++++ Data records

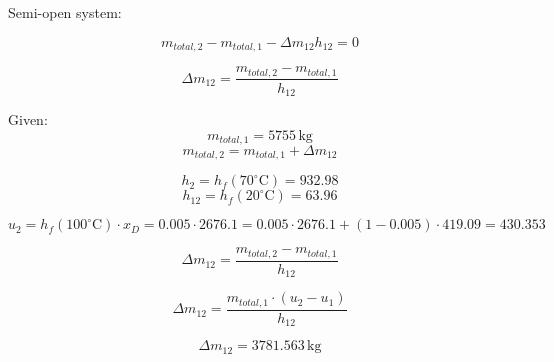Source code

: Semi-open system:  

\[ m_{total,2} - m_{total,1} - \Delta m_{12} h_{12} = 0 \]  

\[ \Delta m_{12} = \frac{m_{total,2} - m_{total,1}}{h_{12}} \]  

Given:  
\[ m_{total,1} = 5755 \, \text{kg} \]  
\[ m_{total,2} = m_{total,1} + \Delta m_{12} \]  

\[ h_{2} = h_{f}(70^\circ \text{C}) = 932.98 \]  
\[ h_{12} = h_{f}(20^\circ \text{C}) = 63.96 \]  

\[ u_{2} = h_{f}(100^\circ \text{C}) \cdot x_D = 0.005 \cdot 2676.1 = 0.005 \cdot 2676.1 + (1 - 0.005) \cdot 419.09 = 430.353 \]  

\[ \Delta m_{12} = \frac{m_{total,2} - m_{total,1}}{h_{12}} \]  

\[ \Delta m_{12} = \frac{m_{total,1} \cdot (u_{2} - u_{1})}{h_{12}} \]  

\[ \Delta m_{12} = 3781.563 \, \text{kg} \]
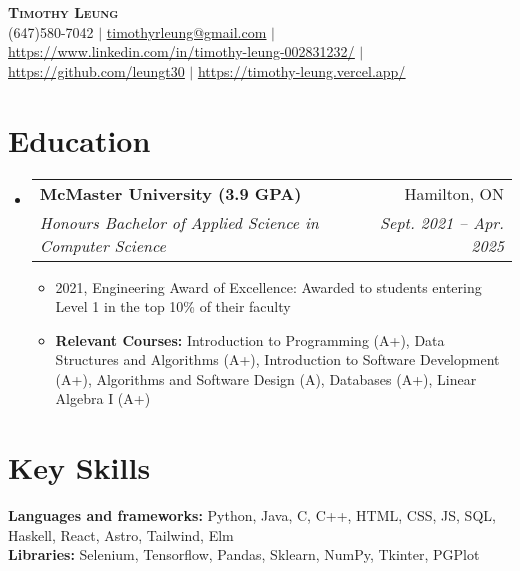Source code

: \documentclass[letterpaper,11pt]{article}
\makeatletter
\newcommand{\resumeItem}[1]{
  \item\small{
    {#1 \vspace{-2pt}}
  }
}
\newcommand{\resumeSubheading}[4]{
  \vspace{-2pt}\item
    \begin{tabular*}{0.97\textwidth}[t]{l@{\extracolsep{\fill}}r}
      \textbf{#1} & #2 \\
      \textit{\small#3} & \textit{\small #4} \\
    \end{tabular*}\vspace{-7pt}
}
\newcommand{\resumeSubHeadingListStart}{\begin{itemize}[leftmargin=0.15in, label={}]}
\newcommand{\resumeSubHeadingListEnd}{\end{itemize}}
\newcommand{\resumeItemListStart}{\begin{itemize}}
\newcommand{\resumeItemListEnd}{\end{itemize}\vspace{-5pt}}
\makeatother
\begin{document}

\begin{center}
    \textbf{\Huge \scshape Timothy Leung} \\ \vspace{1pt}
    \small (647)580-7042 $|$ \href{mailto:timothyrleung@gmail.com}{\underline{timothyrleung@gmail.com}} $|$ 
    \href{https://www.linkedin.com/in/timothy-leung-002831232/}{\underline{https://www.linkedin.com/in/timothy-leung-002831232/}} $|$
    \href{https://github.com/leungt30}{\underline{https://github.com/leungt30}} $|$
    \href{https://timothy-leung.vercel.app/}{\underline{https://timothy-leung.vercel.app/}}
\end{center}


\section{Education}
  \resumeSubHeadingListStart
    \resumeSubheading
      {McMaster University (3.9 GPA)}{Hamilton, ON}
      {Honours Bachelor of Applied Science in Computer Science}{Sept. 2021 -- Apr. 2025}
    \resumeItemListStart
        \resumeItem{2021, Engineering Award of Excellence: Awarded to students entering Level 1 in the top 10\% of their faculty}
        \resumeItem{\textbf{Relevant Courses:} Introduction to Programming (A+), Data Structures and Algorithms (A+), Introduction to Software Development (A+), Algorithms and Software Design (A), Databases (A+), Linear Algebra I (A+)}
    \resumeItemListEnd
  \resumeSubHeadingListEnd

\section{Key Skills}
      \begin{itemize}[leftmargin=0.15in, label={}]
      {\item{
        {\textbf{Languages and frameworks:} Python, Java, C, C++, HTML, CSS, JS, SQL, Haskell, React, Astro, Tailwind, Elm} \\
        {\textbf{Libraries:} Selenium, Tensorflow, Pandas, Sklearn, NumPy,  Tkinter, PGPlot}
    }}
      \end{itemize}
      
\end{document}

++++++++

→ What this task involves: Please find the lines in the data that contain the word "resumeItemListEnd" and copy them.

→ Answer:
\newcommand{\resumeItemListEnd}{\end{itemize}\vspace{-5pt}}
    \resumeItemListEnd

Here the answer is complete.